Thursday, 13 September 2012

END OF WATCH - TIFF 2012 - Review By Greg Klymkiw


Tough-as-nails cop thriller with 70s sensibilities, all the nasty mega-brutality one could ask for and a pleasing, saintly, sentimental Joseph Wambaugh-like approach to police on the killing fields of South Central Los Angeles. 

End of Watch **** (2012) dir. David Ayer
TIFF 2012 - Special Presentation
Starring: Jake Gyllenhaal, Michael Peña, Anna Kendrick

Review By Greg Klymkiw

My Dad was a cop for ten years. When I was a kid it was always fun seeing movies with him - especially cop and crime pictures since he always had more than a few things to say about the "Hollywood bullshit" or happily, the lack thereof. Curiously, it was the crime pictures like Scorsese's Mean Streets and Peter Yates's The Friends of Eddie Coyle that Dad always gave high marks to for capturing the side of life he spent a decade of his life fighting.

Most cop pictures left him cold save for their occasional entertainment value, but a handful of pictures stand out as movies he loved on several levels. Richard Fleischer's adaptation of Joseph Wambaugh's The New Centurions was one that Dad always felt came closest to recreating "the life" of cops behind the scenes while Friedkin's The French Connection captured the dull, dirty, mundane aspects of police work and finally, how Don Siegel's Dirty Harry came closest to showing the frustrations inherent in the job and how sometimes, a good cop just had to say, "Fuck the system," and do what needed to be done.

Somehow, I think Dad would have liked David Ayer's End of Watch a lot. Hanging by the slenderest of plot threads, this mostly episodic nosedive into every harrowing moment street cops face, makes for an always jolting ride through the dangers our boys in blue face everyday. The other plus to this very fine picture is both the writing and playing of the two loyal partners Brian Taylor and Mike Zavata - beautifully rendered by Jake Gyllenhaal and Michael Peña.

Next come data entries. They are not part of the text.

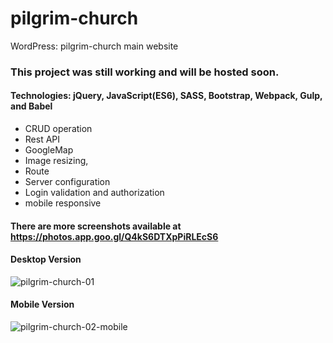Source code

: # pilgrim-church
WordPress: pilgrim-church main website

### This project was still working and will be hosted soon.
  #### Technologies: jQuery, JavaScript(ES6), SASS, Bootstrap, Webpack, Gulp, and Babel
  - CRUD operation
  - Rest API
  - GoogleMap
  - Image resizing,
  - Route
  - Server configuration
  - Login validation and authorization
  - mobile responsive
 
  
  #### There are more screenshots available at https://photos.app.goo.gl/Q4kS6DTXpPiRLEcS6
  #### Desktop Version
![pilgrim-church-01](https://user-images.githubusercontent.com/19483811/50935281-7f1fe980-1439-11e9-95e4-9ee1942ae4a4.png)

#### Mobile Version
![pilgrim-church-02-mobile](https://user-images.githubusercontent.com/19483811/50935285-80e9ad00-1439-11e9-924b-266d9c8875e7.PNG)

A cop's partner is his lifeblood. It's become a cliche in movies and TV, but in reality, the level of loyalty, trust and love a cop has for his partner is treated by most filmmakers in cliched or archetypal ways. It's a testament to writer-director David Ayer that he captures this camaraderie by leaping beyond the by-the-numbers mismatched-partners-who-learn-to-love-and-respect-each-other. From the start, we know these guys are made for each other. If anything, their love deepens and becomes even more demonstrative as the danger and violence in the film intensifies.

Ayer achieves this by using a storytelling technique that in and of itself has become a cliche in recent years, but he pushes it to such extremes that as the movie progresses, we become less concerned with form because of the form and Ayer's clever use of it. The opening few minutes, for example, are shot via a windshield-eye-view of the mean streets of a patrol car, accompanied no less by a portentous reality-TV-styled voice-over. At first you briefly think Ayer's gone nuts until he reveals that cop Brian is a part-time law student putting himself through university as a cop and is studying filmmaking as an elective. As such, he is shooting everything on the job to make a documentary as a class project.

I bought this hook, line and sinker.

When Brian's character is not shooting (and sometimes even when he is on-camera with his rolling camera), the rest of the film is mostly pieced together with a variety of surveillance cams and even through the cams the young electronically obsessed villains use. Add great dialogue, superb realist detail, actual locations plus magnificent performances and it all adds up to a terrific neo-realist-styled slice of life.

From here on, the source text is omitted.